Even after accounting for race and income, people are at significantly higher health risks when their “food environment” is crowded with unhealthier food options, according to the study by UCLA’s Center for Health Policy Research, the California Center for Public Health Advocacy and PolicyLink, the organization I lead. The study looked at the health status and food environments of more than 40,000 Californians – and the results were consistent, staggering and alarming.
The type of community we live in clearly has a tremendous impact on our health. That is why I am so excited and inspired to be a part of the Robert Wood Johnson Foundation’s Commission to Build a Healthier America. By shining a light on the way our economic, social, and physical environments affect our health, the commission is helping to expand our national discussion on health beyond just health care.
Those key environmental effects are never more clear than in the neighborhoods loaded with unhealthier food options. In an era when we are acutely aware of the effect of our diets on our overall health, we are leaving millions of Americans adrift in neighborhoods where healthy eating is next to impossible. For many people, food “choices” are really nothing of the sort. People must first have a broad and healthy set of food options in order to be able to make healthy choices.
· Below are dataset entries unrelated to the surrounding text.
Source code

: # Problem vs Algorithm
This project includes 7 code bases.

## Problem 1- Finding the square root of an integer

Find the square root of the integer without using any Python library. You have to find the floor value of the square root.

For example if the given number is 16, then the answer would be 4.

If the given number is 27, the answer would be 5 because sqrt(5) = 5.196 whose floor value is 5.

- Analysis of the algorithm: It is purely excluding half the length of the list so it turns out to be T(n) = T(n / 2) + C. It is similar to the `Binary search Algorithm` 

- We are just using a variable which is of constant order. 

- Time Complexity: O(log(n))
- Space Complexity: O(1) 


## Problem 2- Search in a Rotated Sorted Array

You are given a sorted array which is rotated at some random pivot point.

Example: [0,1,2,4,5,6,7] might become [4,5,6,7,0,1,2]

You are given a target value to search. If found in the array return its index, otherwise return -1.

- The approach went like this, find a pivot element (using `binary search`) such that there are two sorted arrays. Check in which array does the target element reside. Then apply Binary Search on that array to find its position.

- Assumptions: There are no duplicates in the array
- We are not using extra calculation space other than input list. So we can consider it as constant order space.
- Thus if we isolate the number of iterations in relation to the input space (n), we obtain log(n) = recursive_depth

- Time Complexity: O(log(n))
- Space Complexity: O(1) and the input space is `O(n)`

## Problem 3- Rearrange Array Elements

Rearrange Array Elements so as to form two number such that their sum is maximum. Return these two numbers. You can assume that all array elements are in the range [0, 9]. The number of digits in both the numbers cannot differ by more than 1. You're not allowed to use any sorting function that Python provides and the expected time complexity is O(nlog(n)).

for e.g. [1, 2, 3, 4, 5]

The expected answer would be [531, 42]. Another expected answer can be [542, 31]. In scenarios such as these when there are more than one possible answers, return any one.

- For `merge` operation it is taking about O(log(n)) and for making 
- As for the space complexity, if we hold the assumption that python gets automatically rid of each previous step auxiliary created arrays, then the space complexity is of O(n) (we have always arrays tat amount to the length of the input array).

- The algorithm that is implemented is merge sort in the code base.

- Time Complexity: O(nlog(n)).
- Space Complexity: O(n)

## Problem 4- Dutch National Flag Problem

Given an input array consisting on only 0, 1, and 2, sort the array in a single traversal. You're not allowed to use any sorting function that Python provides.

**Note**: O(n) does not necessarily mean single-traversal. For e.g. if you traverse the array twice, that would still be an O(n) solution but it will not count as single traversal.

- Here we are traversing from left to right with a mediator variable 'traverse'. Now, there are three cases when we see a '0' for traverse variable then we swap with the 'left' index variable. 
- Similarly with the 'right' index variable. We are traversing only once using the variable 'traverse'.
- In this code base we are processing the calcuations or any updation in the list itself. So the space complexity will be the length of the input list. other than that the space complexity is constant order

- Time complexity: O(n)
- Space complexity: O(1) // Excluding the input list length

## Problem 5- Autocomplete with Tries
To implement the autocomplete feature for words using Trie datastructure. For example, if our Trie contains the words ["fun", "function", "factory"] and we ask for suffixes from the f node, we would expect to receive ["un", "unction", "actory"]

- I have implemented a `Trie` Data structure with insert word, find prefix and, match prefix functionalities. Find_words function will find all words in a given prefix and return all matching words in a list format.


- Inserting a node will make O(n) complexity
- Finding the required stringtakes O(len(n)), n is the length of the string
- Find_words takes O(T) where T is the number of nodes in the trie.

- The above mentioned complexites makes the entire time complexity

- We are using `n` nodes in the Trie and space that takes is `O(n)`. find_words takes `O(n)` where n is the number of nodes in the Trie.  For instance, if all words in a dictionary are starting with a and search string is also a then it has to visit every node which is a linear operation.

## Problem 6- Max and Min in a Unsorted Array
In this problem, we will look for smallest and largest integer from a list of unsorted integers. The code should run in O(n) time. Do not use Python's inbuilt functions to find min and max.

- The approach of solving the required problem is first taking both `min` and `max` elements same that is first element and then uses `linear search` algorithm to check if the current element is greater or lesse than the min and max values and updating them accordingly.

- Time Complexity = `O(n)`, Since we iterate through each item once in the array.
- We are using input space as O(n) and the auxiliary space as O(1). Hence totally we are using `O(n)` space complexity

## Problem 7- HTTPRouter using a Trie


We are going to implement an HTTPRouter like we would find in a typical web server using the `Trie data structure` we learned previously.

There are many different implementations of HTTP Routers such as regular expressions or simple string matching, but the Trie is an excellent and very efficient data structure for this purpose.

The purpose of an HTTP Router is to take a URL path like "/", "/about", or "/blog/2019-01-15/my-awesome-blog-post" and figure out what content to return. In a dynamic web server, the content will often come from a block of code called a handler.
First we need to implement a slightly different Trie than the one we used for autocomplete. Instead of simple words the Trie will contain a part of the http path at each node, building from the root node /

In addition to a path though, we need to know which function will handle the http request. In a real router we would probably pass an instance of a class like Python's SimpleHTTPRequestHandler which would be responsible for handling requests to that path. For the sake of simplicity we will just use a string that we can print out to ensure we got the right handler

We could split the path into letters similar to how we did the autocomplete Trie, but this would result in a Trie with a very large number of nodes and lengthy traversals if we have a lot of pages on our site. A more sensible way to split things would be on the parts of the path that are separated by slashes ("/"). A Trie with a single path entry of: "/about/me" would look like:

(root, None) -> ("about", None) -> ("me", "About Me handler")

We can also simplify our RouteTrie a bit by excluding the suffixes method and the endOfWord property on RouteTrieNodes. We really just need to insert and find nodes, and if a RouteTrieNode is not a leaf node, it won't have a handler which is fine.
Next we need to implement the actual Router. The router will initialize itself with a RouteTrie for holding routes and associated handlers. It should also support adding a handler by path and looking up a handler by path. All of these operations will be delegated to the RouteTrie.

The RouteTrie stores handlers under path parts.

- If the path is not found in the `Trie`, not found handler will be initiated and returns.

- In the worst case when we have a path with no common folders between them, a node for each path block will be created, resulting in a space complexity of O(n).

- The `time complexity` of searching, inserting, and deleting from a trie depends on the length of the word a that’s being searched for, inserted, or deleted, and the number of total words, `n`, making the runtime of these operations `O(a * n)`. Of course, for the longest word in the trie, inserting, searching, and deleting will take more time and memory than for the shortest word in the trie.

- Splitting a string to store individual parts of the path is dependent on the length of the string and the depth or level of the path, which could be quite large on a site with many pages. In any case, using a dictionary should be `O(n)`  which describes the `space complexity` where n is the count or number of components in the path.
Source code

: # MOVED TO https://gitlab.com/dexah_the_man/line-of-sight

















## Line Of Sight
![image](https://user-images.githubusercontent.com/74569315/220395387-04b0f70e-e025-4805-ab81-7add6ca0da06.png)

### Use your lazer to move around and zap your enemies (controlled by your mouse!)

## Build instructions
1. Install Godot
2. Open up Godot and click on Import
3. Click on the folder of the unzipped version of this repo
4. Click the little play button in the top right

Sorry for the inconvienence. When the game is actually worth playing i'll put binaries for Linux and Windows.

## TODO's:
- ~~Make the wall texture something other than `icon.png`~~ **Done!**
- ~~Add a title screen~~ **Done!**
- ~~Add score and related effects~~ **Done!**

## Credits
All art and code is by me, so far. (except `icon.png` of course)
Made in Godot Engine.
In communities where there are five times as many fast food and convenience stores as fresh food outlets, residents run a 23 percent higher risk of suffering from diabetes than residents who live in communities with only a 3:1 unhealthier-to-healthier ratio.
Sadly, such a 3:1 ratio is what passes for the “healthy” end of the food environment spectrum. For every fresh food outlet near the average Californian’s home, there are 4.5 less healthy outlets.
Though low-income communities are hit hardest by this phenomenon, these stunning statistics run across the demographic gamut – among every race, ethnicity, income-level and geographic region.
The study shows clearly that we can no longer treat the health effects of our food environment as a mere matter of personal choice and parental responsibility. Public policies encourage certain types of food outlets to locate – or not to locate – in specific communities. By the same token, smart, targeted public policies can help shape healthier food environments, particularly in low-income communities and communities of color.
State and local leaders can make a significant difference in our food environments by:
- Providing incentives to encourage grocery stores to locate in underserved areas and for existing smaller stores to carry more fresh fruits and vegetables. Low-interest loans or seed grants could spark new store development and could help corner stores invest in refrigeration units they need to stock more fresh food.
- Promoting local farmers markets, mobile vendors, food cooperatives and community-supported agriculture. These small-scale projects can make a big difference in the choices residents can make when shopping for groceries.
- Requiring menu labeling. Menus that list nutritional information give people the facts they need to make healthy choices. Without menu labeling, they are choosing in the dark.
These steps, of course, will not by themselves solve all the problems of unhealthy food environments. But this new study makes plain that we must start attacking this issue immediately – or face the grim reality that the risk of obesity and diabetes will haunt millions of Americans simply because of their food options outside their front door.